Photos impart a form of immortality. Among the countless images of APEC in Hawaii crisscrossing the globe, one is conspicuously absent: a group photo of the delegates in aloha shirts.
I disagree with the characterization of the aloha shirt as "traditional tourist garb" ("Off the News," Star-Advertiser, Nov. 15), and also with President Barack Obama’s decision not to feature it in the APEC group photo. To relegate this Hawaiian signature to the realm of "tourist garb" is to dismiss all the working men of Hawaii who proudly wear their aloha shirts to their executive suites, banks, classrooms, studios, offices and workplaces throughout the islands.
When was the last time you saw a business suit in downtown Honolulu? Except for lawyers heading off to couurt and a few CEOs and executives in boardrooms, the Hawaiian shirt is standard attire for conducting business in Hawaii.
The state Legislature long ago encouraged the use of aloha shirts on "Aloha Friday," a practice that has become standard for the rest of the week.
The governor and state legislators wear Hawaiian shirts year-round, even at the state Capitol, and people around the world will soon receive mail with an aloha shirt stamp, approved by the U.S. Postal Service for 2012.
This year is the 75th anniversary of the aloha shirt and also of Kahala, owned by Tori Richard, manufacturer of the shirts that were offered to yet did not appear on the dignitaries.
Among other things, APEC was an opportunity for Hawaii to show its spirit, its colorfulness, its multiculturalism, its history and style.
It was sad enough that the Obamas were not greeted with lei and hula upon their arrival; to not include the aloha shirt in the formal APEC photo was even more embarrassing.
More than a fashion misstep, it was culturally insensitive. Hawaii is a living example of multiculturalism, diversity and inclusion, and if the U. S. is founded upon these principles, there would have been no finer emblem than the Hawaiian shirt.
While commuting to work in their suits and ties, mainlanders often envy the sense of ease and casual comfort we have in the islands. The Hawaiian shirt expresses not only our pluralistic qualities, but also the ideal weather that allows it to be worn as business attire.

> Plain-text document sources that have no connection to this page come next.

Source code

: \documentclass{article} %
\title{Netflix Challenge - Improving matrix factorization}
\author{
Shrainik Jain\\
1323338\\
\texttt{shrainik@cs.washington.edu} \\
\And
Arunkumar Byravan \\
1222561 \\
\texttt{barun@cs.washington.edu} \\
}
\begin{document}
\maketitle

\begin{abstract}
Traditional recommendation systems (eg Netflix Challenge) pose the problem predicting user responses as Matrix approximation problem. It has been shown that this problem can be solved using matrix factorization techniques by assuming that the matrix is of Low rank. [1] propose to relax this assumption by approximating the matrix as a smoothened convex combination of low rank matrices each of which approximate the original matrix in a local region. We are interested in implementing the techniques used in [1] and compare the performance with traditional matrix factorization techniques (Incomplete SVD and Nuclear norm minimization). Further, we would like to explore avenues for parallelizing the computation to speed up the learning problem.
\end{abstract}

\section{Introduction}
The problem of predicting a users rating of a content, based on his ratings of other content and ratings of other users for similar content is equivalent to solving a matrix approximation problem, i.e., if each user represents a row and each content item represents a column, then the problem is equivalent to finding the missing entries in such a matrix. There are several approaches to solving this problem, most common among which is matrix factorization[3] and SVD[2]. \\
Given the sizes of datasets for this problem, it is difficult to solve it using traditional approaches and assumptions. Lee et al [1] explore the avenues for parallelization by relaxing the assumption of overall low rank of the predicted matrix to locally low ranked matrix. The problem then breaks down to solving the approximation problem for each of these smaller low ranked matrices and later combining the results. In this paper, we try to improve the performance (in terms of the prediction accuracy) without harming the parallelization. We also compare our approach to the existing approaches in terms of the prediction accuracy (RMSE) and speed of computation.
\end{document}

As an immediately identifiable symbol of these things, the Hawaiian shirt, like the lei, would have spoken volumes about what we stand for, especially to an international audience.
Yes, there are far more pressing issues than what the delegates wore. Yes, Hawaii was chosen to represent the U.S., where the business suit is considered de rigueur. But we are more than corporate America.
It would have been nice if Hawaii, as APEC host, could have made a multicultural, not just Western, statement, and to have chosen unity over conformity. The choice of a business suit instead of a Hawaiian shirt leans all too heavily on the side of conformity. What a shame.